## Required work:
How many lines of the entries hold the string "under"? Reply with the number alone.

## Information shown:
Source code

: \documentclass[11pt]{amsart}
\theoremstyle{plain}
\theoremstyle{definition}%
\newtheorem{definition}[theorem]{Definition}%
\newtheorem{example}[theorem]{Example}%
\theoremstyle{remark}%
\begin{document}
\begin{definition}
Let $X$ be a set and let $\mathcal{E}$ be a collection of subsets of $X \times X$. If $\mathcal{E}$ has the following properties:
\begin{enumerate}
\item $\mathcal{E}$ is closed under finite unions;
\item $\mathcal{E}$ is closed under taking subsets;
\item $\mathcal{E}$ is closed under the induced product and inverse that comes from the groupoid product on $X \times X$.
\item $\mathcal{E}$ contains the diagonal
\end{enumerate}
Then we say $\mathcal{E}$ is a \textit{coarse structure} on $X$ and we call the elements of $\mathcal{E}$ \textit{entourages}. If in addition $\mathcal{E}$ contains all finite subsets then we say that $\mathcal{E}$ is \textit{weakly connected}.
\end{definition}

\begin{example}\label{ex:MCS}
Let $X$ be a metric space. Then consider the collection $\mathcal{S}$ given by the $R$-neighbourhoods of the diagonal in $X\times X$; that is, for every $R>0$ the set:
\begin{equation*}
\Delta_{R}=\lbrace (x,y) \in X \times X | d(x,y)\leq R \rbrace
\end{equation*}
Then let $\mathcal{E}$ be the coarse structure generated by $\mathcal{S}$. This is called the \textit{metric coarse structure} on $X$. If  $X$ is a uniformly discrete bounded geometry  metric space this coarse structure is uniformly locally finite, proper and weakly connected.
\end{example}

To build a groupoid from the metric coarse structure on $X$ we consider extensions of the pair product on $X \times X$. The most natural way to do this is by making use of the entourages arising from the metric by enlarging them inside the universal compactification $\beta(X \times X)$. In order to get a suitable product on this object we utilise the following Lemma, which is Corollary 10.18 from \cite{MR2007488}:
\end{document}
...
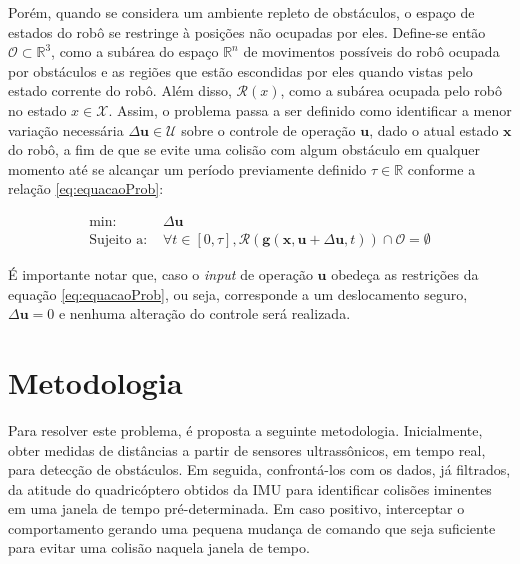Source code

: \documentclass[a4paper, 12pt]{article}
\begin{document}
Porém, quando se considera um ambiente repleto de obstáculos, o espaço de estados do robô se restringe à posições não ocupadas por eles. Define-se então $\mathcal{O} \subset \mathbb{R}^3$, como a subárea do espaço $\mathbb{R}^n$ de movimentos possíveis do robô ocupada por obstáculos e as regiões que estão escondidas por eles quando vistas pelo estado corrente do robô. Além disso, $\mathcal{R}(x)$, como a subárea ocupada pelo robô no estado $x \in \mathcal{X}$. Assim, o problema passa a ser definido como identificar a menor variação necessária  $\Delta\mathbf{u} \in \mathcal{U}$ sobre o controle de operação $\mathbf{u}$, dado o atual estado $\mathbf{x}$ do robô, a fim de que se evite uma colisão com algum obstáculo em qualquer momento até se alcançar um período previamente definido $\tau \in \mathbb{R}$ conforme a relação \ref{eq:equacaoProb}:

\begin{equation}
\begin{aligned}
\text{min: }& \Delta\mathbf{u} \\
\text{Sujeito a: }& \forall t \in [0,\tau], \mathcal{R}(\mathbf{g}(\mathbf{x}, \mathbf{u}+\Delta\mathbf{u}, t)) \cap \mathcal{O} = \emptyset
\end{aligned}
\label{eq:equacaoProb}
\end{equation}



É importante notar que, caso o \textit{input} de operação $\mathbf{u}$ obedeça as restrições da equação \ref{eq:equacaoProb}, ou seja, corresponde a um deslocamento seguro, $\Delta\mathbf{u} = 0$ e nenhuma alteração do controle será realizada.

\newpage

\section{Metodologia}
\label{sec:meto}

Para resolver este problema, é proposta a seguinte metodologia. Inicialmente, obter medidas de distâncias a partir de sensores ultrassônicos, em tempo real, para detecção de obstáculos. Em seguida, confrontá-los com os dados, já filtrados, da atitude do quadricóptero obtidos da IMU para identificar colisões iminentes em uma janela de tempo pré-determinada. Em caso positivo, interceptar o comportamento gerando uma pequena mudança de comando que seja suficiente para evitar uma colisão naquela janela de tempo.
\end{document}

## Your solution:
3